GIVEN DATA:
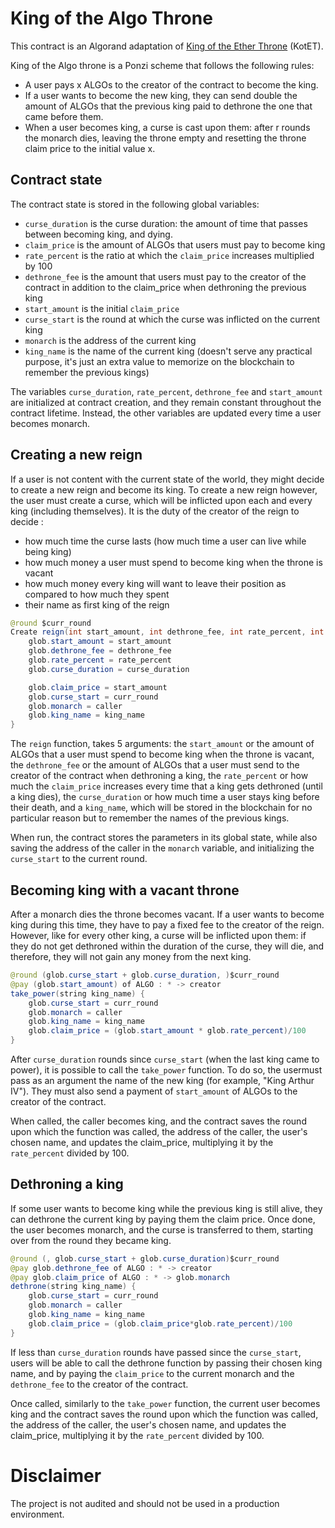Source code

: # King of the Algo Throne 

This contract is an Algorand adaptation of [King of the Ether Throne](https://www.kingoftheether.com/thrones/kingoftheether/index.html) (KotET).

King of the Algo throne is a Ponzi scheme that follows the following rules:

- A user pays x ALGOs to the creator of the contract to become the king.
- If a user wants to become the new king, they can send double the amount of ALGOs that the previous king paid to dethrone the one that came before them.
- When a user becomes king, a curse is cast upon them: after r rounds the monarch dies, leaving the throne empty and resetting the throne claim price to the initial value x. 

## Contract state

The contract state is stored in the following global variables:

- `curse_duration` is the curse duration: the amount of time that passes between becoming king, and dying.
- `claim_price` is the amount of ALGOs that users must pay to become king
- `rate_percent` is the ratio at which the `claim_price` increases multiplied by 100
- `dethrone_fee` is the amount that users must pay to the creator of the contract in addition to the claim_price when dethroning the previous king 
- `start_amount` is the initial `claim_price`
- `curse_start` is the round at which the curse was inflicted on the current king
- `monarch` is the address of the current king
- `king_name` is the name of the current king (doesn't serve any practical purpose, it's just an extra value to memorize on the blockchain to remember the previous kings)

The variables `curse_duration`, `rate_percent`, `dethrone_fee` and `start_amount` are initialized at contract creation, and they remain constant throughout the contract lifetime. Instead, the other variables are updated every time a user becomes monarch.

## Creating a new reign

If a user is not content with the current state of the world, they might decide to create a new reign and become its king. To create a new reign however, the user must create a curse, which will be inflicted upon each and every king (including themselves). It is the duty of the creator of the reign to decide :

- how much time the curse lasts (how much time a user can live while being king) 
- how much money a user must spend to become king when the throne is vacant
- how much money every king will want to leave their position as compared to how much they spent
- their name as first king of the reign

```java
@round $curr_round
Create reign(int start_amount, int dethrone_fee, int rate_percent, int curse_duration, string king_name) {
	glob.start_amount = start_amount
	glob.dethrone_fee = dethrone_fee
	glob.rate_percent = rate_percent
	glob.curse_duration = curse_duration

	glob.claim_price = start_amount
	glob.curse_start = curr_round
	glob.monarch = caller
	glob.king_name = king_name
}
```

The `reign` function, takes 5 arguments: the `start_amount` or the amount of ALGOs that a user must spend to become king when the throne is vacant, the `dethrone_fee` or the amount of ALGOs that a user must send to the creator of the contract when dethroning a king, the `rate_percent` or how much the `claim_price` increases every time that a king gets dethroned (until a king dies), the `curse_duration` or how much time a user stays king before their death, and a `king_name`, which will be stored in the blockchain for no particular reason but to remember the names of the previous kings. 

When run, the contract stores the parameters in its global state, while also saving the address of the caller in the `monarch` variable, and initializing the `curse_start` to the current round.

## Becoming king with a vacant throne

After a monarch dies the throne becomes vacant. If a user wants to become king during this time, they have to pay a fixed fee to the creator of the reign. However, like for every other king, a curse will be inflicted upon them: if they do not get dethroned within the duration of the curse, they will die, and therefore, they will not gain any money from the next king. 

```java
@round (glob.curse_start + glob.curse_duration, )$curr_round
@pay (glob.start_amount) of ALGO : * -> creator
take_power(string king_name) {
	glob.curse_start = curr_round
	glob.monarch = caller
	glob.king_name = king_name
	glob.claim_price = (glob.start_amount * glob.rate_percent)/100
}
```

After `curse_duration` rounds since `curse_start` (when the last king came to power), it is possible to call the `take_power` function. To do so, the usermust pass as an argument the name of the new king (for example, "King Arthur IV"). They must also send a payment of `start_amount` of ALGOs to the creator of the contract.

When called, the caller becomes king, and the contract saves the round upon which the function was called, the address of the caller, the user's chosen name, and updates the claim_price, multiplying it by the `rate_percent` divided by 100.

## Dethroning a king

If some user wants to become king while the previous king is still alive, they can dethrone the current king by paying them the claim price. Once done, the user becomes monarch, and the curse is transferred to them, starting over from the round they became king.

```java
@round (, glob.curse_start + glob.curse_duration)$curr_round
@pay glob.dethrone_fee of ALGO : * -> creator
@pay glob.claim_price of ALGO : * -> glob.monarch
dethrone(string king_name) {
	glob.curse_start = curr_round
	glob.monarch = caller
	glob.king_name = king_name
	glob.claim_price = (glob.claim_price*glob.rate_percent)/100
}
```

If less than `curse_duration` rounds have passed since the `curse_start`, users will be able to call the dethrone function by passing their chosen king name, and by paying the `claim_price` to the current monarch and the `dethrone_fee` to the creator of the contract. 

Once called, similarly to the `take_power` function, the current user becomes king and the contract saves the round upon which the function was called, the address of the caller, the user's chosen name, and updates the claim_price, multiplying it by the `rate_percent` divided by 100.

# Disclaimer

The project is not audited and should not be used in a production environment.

WORK TO COMPLETE:
Would you restate the listing word for word and leave every picture out?

REPLY TO THE EXERCISE:
Source code

: # King of the Algo Throne 

This contract is an Algorand adaptation of [King of the Ether Throne](https://www.kingoftheether.com/thrones/kingoftheether/index.html) (KotET).

King of the Algo throne is a Ponzi scheme that follows the following rules:

- A user pays x ALGOs to the creator of the contract to become the king.
- If a user wants to become the new king, they can send double the amount of ALGOs that the previous king paid to dethrone the one that came before them.
- When a user becomes king, a curse is cast upon them: after r rounds the monarch dies, leaving the throne empty and resetting the throne claim price to the initial value x. 

## Contract state

The contract state is stored in the following global variables:

- `curse_duration` is the curse duration: the amount of time that passes between becoming king, and dying.
- `claim_price` is the amount of ALGOs that users must pay to become king
- `rate_percent` is the ratio at which the `claim_price` increases multiplied by 100
- `dethrone_fee` is the amount that users must pay to the creator of the contract in addition to the claim_price when dethroning the previous king 
- `start_amount` is the initial `claim_price`
- `curse_start` is the round at which the curse was inflicted on the current king
- `monarch` is the address of the current king
- `king_name` is the name of the current king (doesn't serve any practical purpose, it's just an extra value to memorize on the blockchain to remember the previous kings)

The variables `curse_duration`, `rate_percent`, `dethrone_fee` and `start_amount` are initialized at contract creation, and they remain constant throughout the contract lifetime. Instead, the other variables are updated every time a user becomes monarch.

## Creating a new reign

If a user is not content with the current state of the world, they might decide to create a new reign and become its king. To create a new reign however, the user must create a curse, which will be inflicted upon each and every king (including themselves). It is the duty of the creator of the reign to decide :

- how much time the curse lasts (how much time a user can live while being king) 
- how much money a user must spend to become king when the throne is vacant
- how much money every king will want to leave their position as compared to how much they spent
- their name as first king of the reign

```java
@round $curr_round
Create reign(int start_amount, int dethrone_fee, int rate_percent, int curse_duration, string king_name) {
	glob.start_amount = start_amount
	glob.dethrone_fee = dethrone_fee
	glob.rate_percent = rate_percent
	glob.curse_duration = curse_duration

	glob.claim_price = start_amount
	glob.curse_start = curr_round
	glob.monarch = caller
	glob.king_name = king_name
}
```

The `reign` function, takes 5 arguments: the `start_amount` or the amount of ALGOs that a user must spend to become king when the throne is vacant, the `dethrone_fee` or the amount of ALGOs that a user must send to the creator of the contract when dethroning a king, the `rate_percent` or how much the `claim_price` increases every time that a king gets dethroned (until a king dies), the `curse_duration` or how much time a user stays king before their death, and a `king_name`, which will be stored in the blockchain for no particular reason but to remember the names of the previous kings. 

When run, the contract stores the parameters in its global state, while also saving the address of the caller in the `monarch` variable, and initializing the `curse_start` to the current round.

## Becoming king with a vacant throne

After a monarch dies the throne becomes vacant. If a user wants to become king during this time, they have to pay a fixed fee to the creator of the reign. However, like for every other king, a curse will be inflicted upon them: if they do not get dethroned within the duration of the curse, they will die, and therefore, they will not gain any money from the next king. 

```java
@round (glob.curse_start + glob.curse_duration, )$curr_round
@pay (glob.start_amount) of ALGO : * -> creator
take_power(string king_name) {
	glob.curse_start = curr_round
	glob.monarch = caller
	glob.king_name = king_name
	glob.claim_price = (glob.start_amount * glob.rate_percent)/100
}
```

After `curse_duration` rounds since `curse_start` (when the last king came to power), it is possible to call the `take_power` function. To do so, the usermust pass as an argument the name of the new king (for example, "King Arthur IV"). They must also send a payment of `start_amount` of ALGOs to the creator of the contract.

When called, the caller becomes king, and the contract saves the round upon which the function was called, the address of the caller, the user's chosen name, and updates the claim_price, multiplying it by the `rate_percent` divided by 100.

## Dethroning a king

If some user wants to become king while the previous king is still alive, they can dethrone the current king by paying them the claim price. Once done, the user becomes monarch, and the curse is transferred to them, starting over from the round they became king.

```java
@round (, glob.curse_start + glob.curse_duration)$curr_round
@pay glob.dethrone_fee of ALGO : * -> creator
@pay glob.claim_price of ALGO : * -> glob.monarch
dethrone(string king_name) {
	glob.curse_start = curr_round
	glob.monarch = caller
	glob.king_name = king_name
	glob.claim_price = (glob.claim_price*glob.rate_percent)/100
}
```

If less than `curse_duration` rounds have passed since the `curse_start`, users will be able to call the dethrone function by passing their chosen king name, and by paying the `claim_price` to the current monarch and the `dethrone_fee` to the creator of the contract. 

Once called, similarly to the `take_power` function, the current user becomes king and the contract saves the round upon which the function was called, the address of the caller, the user's chosen name, and updates the claim_price, multiplying it by the `rate_percent` divided by 100.

# Disclaimer

The project is not audited and should not be used in a production environment.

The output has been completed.